Copy every line of the listing that holds the string "Close".
Start of Available data
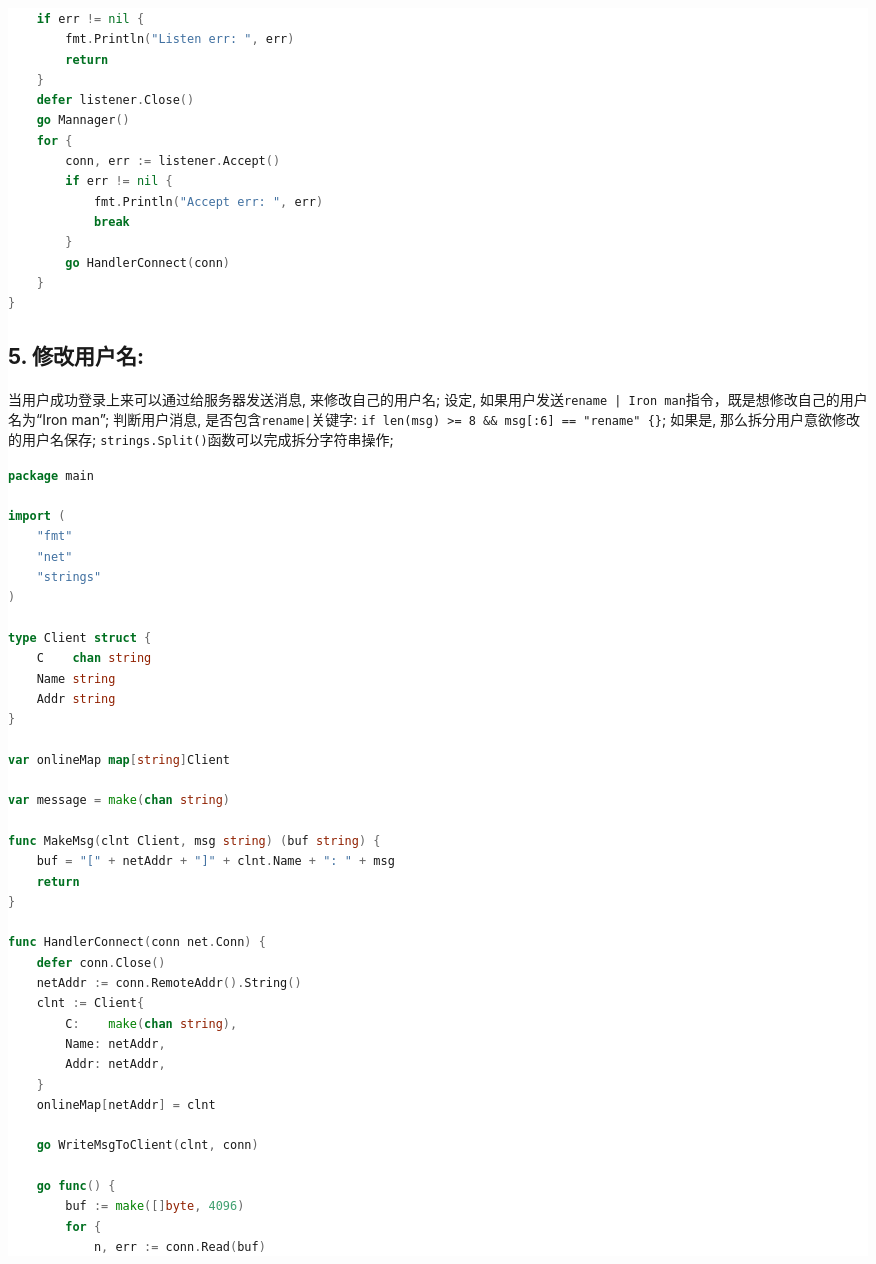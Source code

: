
 ```go
	if err != nil {
		fmt.Println("Listen err: ", err)
		return
	}
	defer listener.Close()
	go Mannager()
	for {
		conn, err := listener.Accept()
		if err != nil {
			fmt.Println("Accept err: ", err)
			break
		}
		go HandlerConnect(conn)
	}
}
```

## 5. 修改用户名:
当用户成功登录上来可以通过给服务器发送消息, 来修改自己的用户名;
设定, 如果用户发送`rename | Iron man`指令，既是想修改自己的用户名为“Iron man”; 判断用户消息, 是否包含`rename|`关键字: `if len(msg) >= 8 && msg[:6] == "rename" {}`; 如果是, 那么拆分用户意欲修改的用户名保存; 
`strings.Split()`函数可以完成拆分字符串操作;
```go
package main

import (
	"fmt"
	"net"
	"strings"
)

type Client struct {
	C    chan string
	Name string
	Addr string
}

var onlineMap map[string]Client

var message = make(chan string)

func MakeMsg(clnt Client, msg string) (buf string) {
	buf = "[" + netAddr + "]" + clnt.Name + ": " + msg
	return
}

func HandlerConnect(conn net.Conn) {
	defer conn.Close()
	netAddr := conn.RemoteAddr().String()
	clnt := Client{
		C:    make(chan string),
		Name: netAddr,
		Addr: netAddr,
	}
	onlineMap[netAddr] = clnt

	go WriteMsgToClient(clnt, conn)

	go func() {
		buf := make([]byte, 4096)
		for {
			n, err := conn.Read(buf)
```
End of Available data
* Result *
	defer listener.Close()
	defer conn.Close()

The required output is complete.